For a simple/cheap setup, get a power line adapter set where one side also has WiFi built in. It's practically a power line adapter with a small access point built in. One of the well known brands around here is Devolo, but other brands like TP-Link are fine as well. Problem is that the more off-brand devices are the older the chipset is, and almost all of the power line adapters use the same vendor for their chipsets. So the only way to get 'better' connectivity is to get the 'good' chips from that vendor. And it's mostly the bigger brands that get those.

 

Example: https://www.amazon.com/dp/B07X6HXXFQ/ref=sspa_dk_detail_4

 

The small unit with the single network port at the bottom goes near your router, you plug a network cable between the two. The bigger one goes to the place where you want better WiFi and perhaps even wired networking. After plugging in and sometimes pushing the sync button on both ends you can setup the wifi part. It will be described in the manual that comes with that stuff, but usually it boils down to:

 

1. find the IP address (your router's web page will most likely have a list of devices, but the vendor probably has a discovery tool you can download as well)
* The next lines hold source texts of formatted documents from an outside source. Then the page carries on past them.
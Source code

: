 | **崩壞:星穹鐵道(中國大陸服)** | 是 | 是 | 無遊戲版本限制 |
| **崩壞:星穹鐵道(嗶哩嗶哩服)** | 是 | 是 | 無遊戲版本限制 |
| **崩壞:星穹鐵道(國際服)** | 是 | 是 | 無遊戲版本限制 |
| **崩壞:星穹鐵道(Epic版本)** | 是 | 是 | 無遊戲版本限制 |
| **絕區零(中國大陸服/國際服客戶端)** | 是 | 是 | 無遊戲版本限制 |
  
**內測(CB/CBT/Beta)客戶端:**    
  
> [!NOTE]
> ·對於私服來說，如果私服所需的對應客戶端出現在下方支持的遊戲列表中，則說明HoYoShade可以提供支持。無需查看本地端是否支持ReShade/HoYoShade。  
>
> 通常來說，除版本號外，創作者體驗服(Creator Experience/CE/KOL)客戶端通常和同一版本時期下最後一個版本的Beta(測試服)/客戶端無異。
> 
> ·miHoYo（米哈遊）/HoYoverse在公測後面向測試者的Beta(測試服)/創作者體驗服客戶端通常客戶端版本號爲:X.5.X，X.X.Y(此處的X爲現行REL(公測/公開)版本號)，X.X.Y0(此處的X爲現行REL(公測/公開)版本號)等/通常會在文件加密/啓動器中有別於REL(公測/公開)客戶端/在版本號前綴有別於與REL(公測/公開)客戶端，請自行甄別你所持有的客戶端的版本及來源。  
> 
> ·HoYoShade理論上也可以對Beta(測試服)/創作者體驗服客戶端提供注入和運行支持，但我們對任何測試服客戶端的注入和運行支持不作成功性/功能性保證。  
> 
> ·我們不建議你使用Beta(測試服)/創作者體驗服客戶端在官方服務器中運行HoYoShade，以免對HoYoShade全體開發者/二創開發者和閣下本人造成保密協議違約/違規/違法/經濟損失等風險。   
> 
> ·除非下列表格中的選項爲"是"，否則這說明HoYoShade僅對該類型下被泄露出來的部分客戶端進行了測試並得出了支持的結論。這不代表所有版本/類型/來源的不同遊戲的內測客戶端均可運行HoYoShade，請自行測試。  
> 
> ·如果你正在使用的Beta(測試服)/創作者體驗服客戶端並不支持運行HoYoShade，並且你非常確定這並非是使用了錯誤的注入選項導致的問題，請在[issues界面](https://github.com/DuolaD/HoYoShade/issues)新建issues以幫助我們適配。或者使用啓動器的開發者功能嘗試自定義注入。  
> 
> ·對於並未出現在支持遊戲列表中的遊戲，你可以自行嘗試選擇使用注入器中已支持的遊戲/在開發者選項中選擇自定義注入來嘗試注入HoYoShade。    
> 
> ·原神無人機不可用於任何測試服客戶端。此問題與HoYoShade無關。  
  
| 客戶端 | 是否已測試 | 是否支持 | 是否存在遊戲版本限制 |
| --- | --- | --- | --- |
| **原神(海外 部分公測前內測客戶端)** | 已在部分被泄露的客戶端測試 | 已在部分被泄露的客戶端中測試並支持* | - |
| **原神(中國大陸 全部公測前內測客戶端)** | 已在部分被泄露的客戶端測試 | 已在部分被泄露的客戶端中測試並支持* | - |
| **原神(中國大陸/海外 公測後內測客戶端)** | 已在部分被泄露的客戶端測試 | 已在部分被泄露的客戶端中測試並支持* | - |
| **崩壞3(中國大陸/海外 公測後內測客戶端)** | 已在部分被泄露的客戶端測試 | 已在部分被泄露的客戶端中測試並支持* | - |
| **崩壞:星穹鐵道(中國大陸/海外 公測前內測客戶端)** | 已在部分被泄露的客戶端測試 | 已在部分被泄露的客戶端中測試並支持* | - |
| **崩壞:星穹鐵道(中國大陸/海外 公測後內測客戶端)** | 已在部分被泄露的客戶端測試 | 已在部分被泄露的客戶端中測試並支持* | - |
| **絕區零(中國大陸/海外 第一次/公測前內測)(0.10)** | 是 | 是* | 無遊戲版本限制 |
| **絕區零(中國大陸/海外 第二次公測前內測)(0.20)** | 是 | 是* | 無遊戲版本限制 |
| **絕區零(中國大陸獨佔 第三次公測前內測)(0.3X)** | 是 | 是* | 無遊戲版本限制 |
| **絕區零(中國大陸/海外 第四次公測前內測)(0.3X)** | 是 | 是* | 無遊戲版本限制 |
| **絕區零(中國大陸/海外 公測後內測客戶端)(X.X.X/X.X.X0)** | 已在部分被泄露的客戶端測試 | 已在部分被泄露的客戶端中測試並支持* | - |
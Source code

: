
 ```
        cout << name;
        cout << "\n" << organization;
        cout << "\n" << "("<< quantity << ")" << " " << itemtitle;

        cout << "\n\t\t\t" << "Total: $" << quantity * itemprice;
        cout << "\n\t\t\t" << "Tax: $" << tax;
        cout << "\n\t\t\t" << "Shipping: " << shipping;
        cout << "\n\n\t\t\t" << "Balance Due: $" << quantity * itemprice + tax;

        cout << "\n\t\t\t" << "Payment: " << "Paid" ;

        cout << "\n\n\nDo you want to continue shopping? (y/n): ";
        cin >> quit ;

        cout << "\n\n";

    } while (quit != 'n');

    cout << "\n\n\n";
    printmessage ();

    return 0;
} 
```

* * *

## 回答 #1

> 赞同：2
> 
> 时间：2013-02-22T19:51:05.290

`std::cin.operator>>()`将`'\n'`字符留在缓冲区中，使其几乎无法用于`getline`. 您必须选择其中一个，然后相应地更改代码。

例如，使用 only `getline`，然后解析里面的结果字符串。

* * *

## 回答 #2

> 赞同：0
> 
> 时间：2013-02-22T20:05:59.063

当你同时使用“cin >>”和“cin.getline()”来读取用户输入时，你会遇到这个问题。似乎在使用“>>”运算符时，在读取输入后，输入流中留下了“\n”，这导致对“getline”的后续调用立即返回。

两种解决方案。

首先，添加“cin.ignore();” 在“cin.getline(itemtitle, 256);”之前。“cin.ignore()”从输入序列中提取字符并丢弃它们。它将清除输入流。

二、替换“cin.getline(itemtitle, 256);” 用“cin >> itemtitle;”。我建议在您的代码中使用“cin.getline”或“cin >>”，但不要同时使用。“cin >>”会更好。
2. log in to the webpage of the power line adapter

3. setup wifi in ap/hotspot/passthrough mode and set a SSID (network name) and password (make sure it doesn't have NAT and DHCP server on, only your router is supposed to do that)

 

Then you're done and you can re-connect your chromecast to that wifi network you just set up in step 3 and streaming should be much better. Often, the power line webpage or support application you can download has some indication as how fast the speed between the power line adapter is, as that varies depending on your wiring in the house and any interference from outside.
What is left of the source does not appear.